I'm having a bit of difficulty conceptually understanding a problem. Hoping someone here can clear it up for me.
In a simple circular condenser tube (which is cooled by water or air) what happens the tube wall temperature as the steam inside is condensed? Intuitively I would have thought that as the steam is condensed inside the tube to form liquid condensate, the tube wall temperature would decrease along the length of the tube (from inlet to outlet) as the condensate film becomes thicker as more steam is condensed. Does that make sense? Or is the wall temperature governed by the cooling medium on the tube exterior and thus, remains constant along the length of the tube as dictated by the cooling medium - implying that it is independent of the condensate film thickness?

I know that the condensate film acts as a barrier to heat transfer and thus, is a thermal resistance but I am just trying to understand what happens to the wall temperature as a result of this. I suppose that the steam temperature remains relatively constant along the tube length (isothermal heat transfer for condensation) For the thermal resistance to increase along the length (due to the film), a temperature difference must be present and this must increase along the length. For the temperature difference (ΔT=Tsteam-Twall) to increase, the wall temperature must then decrease (as the steam temp remains constant).

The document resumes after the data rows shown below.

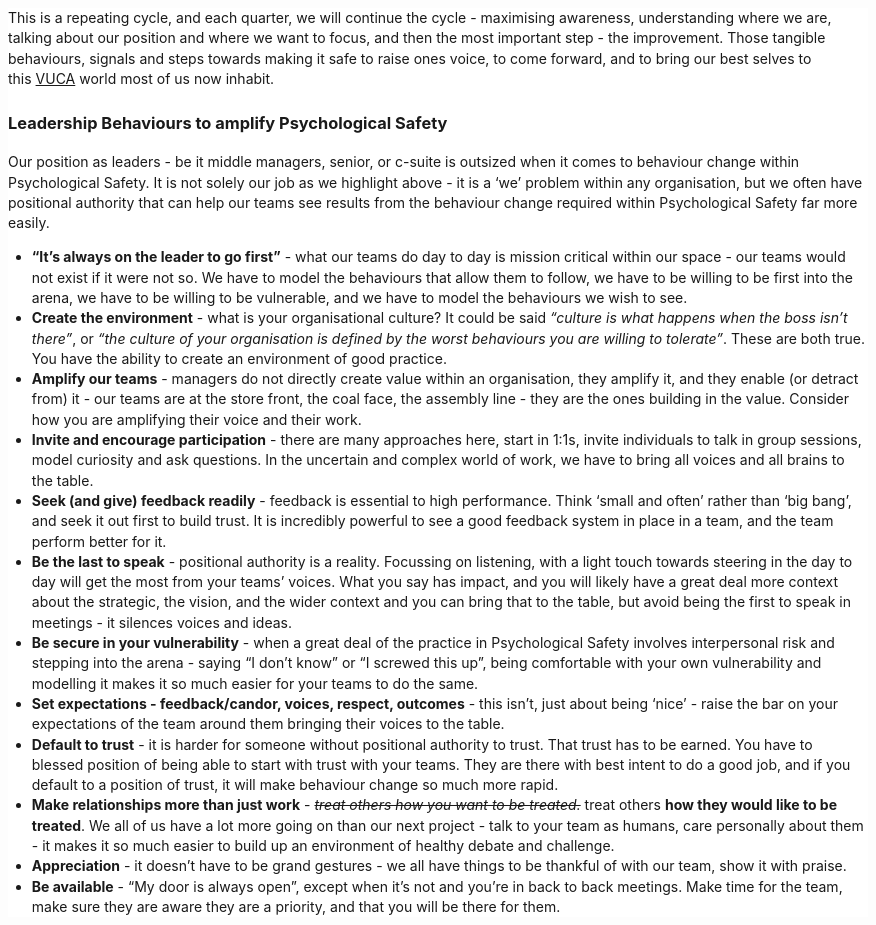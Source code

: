 This is a repeating cycle, and each quarter, we will continue the cycle - maximising awareness, understanding where we are, talking about our position and where we want to focus, and then the most important step - the improvement. Those tangible behaviours, signals and steps towards making it safe to raise ones voice, to come forward, and to bring our best selves to this [VUCA](https://en.wikipedia.org/wiki/Volatility,_uncertainty,_complexity_and_ambiguity) world most of us now inhabit.

### Leadership Behaviours to amplify Psychological Safety

Our position as leaders - be it middle managers, senior, or c-suite is outsized when it comes to behaviour change within Psychological Safety. It is not solely our job as we highlight above - it is a ‘we’ problem within any organisation, but we often have positional authority that can help our teams see results from the behaviour change required within Psychological Safety far more easily.

*   **“It’s always on the leader to go first”** - what our teams do day to day is mission critical within our space - our teams would not exist if it were not so. We have to model the behaviours that allow them to follow, we have to be willing to be first into the arena, we have to be willing to be vulnerable, and we have to model the behaviours we wish to see.
*   **Create the environment** - what is your organisational culture? It could be said _“culture is what happens when the boss isn’t there”_, or _“the culture of your organisation is defined by the worst behaviours you are willing to tolerate”_. These are both true. You have the ability to create an environment of good practice.
*   **Amplify our teams** - managers do not directly create value within an organisation, they amplify it, and they enable (or detract from) it - our teams are at the store front, the coal face, the assembly line - they are the ones building in the value. Consider how you are amplifying their voice and their work.
*   **Invite and encourage participation** - there are many approaches here, start in 1:1s, invite individuals to talk in group sessions, model curiosity and ask questions. In the uncertain and complex world of work, we have to bring all voices and all brains to the table.
*   **Seek (and give) feedback readily** - feedback is essential to high performance. Think ‘small and often’ rather than ‘big bang’, and seek it out first to build trust. It is incredibly powerful to see a good feedback system in place in a team, and the team perform better for it.
*   **Be the last to speak** - positional authority is a reality. Focussing on listening, with a light touch towards steering in the day to day will get the most from your teams’ voices. What you say has impact, and you will likely have a great deal more context about the strategic, the vision, and the wider context and you can bring that to the table, but avoid being the first to speak in meetings - it silences voices and ideas.
*   **Be secure in your vulnerability** - when a great deal of the practice in Psychological Safety involves interpersonal risk and stepping into the arena - saying “I don’t know” or “I screwed this up”, being comfortable with your own vulnerability and modelling it makes it so much easier for your teams to do the same.
*   **Set expectations - feedback/candor, voices, respect, outcomes** - this isn’t, just about being ‘nice’ - raise the bar on your expectations of the team around them bringing their voices to the table.
*   **Default to trust** - it is harder for someone without positional authority to trust. That trust has to be earned. You have to blessed position of being able to start with trust with your teams. They are there with best intent to do a good job, and if you default to a position of trust, it will make behaviour change so much more rapid.
*   **Make relationships more than just work** - ~~*treat others how you want to be treated.*~~ treat others **how they would like to be treated**. We all of us have a lot more going on than our next project - talk to your team as humans, care personally about them - it makes it so much easier to build up an environment of healthy debate and challenge.
*   **Appreciation** - it doesn’t have to be grand gestures - we all have things to be thankful of with our team, show it with praise.
*   **Be available** - “My door is always open”, except when it’s not and you’re in back to back meetings. Make time for the team, make sure they are aware they are a priority, and that you will be there for them.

Maybe I've answered my own question! But I would be interested to hear any other ideas on the matter.

 

[Greg Bernhardt]

I'm sorry you are not generating any responses at the moment. Is there any additional information you can share with us? Any new findings?

 

[Chestermiller]

The tube wall temperature is governed by both the cooling medium outside the tube and the condensing vapor inside the tube. There is resistance to heat transfer on both sides of the wall. Inside the tube, where the vapor is condensing, the temperature at the interface between the condensate and the vapor is determined by the pressure, as a result of vapor//liquid equilibrium. (assuming the pressure is constant in the condenser). The temperature at the wall is lower than this, and heat is conducted through the condensate. As the condensate layer gets thicker, the rate of heat transfer (and condensation) decreases. Outside the tube wall, you have convective heat transfer occurring, determined by the outside heat transfer coefficient. The wall temperature is higher than the bulk water or gas temperature, and heat is conducted through the thermal boundary layer from the wall to the bulk. The rate of heat conducted through the outside boundary layer must match the rate of heat conducted through the inside condensate layer at each location.

Chet

 

[gmax137]

...what happens the tube wall temperature as the steam inside is condensed? ...

Not that it really changes anything in the question or the replies, but in the condensers I'm familiar with (large steam power plants) the cooling water runs inside the tubes and the condensing steam is on the outside. One effect of this is that the condensed liquid can drip off the tubes; I think the condensate layer thickness is therefore pretty much constant throughout the unit.

 

[sanka]

the temperature at the interface between the condensate and the vapor is determined by the pressure, as a result of vapor//liquid equilibrium. (assuming the pressure is constant in the condenser). The temperature at the wall is lower than this, and heat is conducted through the condensate. As the condensate layer gets thicker, the rate of heat transfer (and condensation) decreases

Thanks a lot for your response Chet, I appreciate it.
For the most part I understand everything you said. However, one thing is still bothering me and I have highlighted it in the quotation above. You say the temperature at the wall is lower than the temperature at the interface, which of course must be the case for condensation to occur. I know that a temperature difference must be present at each point (locally) along the tube length or else no heat would flow. The issue I am having difficulty with is what exactly happens this temperature difference along the length of the tube? Specifically, as the condensate film grows in thickness (as more steam condenses, more liquid mass is added) along the tube length, does the resistance provided by the thickening film, lead to a reduction in the wall temperature? At least I would have thought that to be the case...

 

[Chestermiller]

Thanks a lot for your response Chet, I appreciate it.
For the most part I understand everything you said. However, one thing is still bothering me and I have highlighted it in the quotation above. You say the temperature at the wall is lower than the temperature at the interface, which of course must be the case for condensation to occur. I know that a temperature difference must be present at each point (locally) along the tube length or else no heat would flow. The issue I am having difficulty with is what exactly happens this temperature difference along the length of the tube? Specifically, as the condensate film grows in thickness (as more steam condenses, more liquid mass is added) along the tube length, does the resistance provided by the thickening film, lead to a reduction in the wall temperature? At least I would have thought that to be the case...

Well, as I suggested earlier, it also depends on what is happening on the other side of the wall. Both heat transfer resistances (inside and outside) need to be considered. If the fluid flow rate outside the tube is very high, its temperature won't change much. If this were the case, the temperature difference across the condensate film divided by the temperature difference between the wall and the bulk flowing coolant would be equal to the heat transfer coefficient on the coolant side divided by the heat transfer coefficient on the condensate side (effectively equal to the thermal conductivity of the condensate liquid divided by the condensate film thickness).

Chet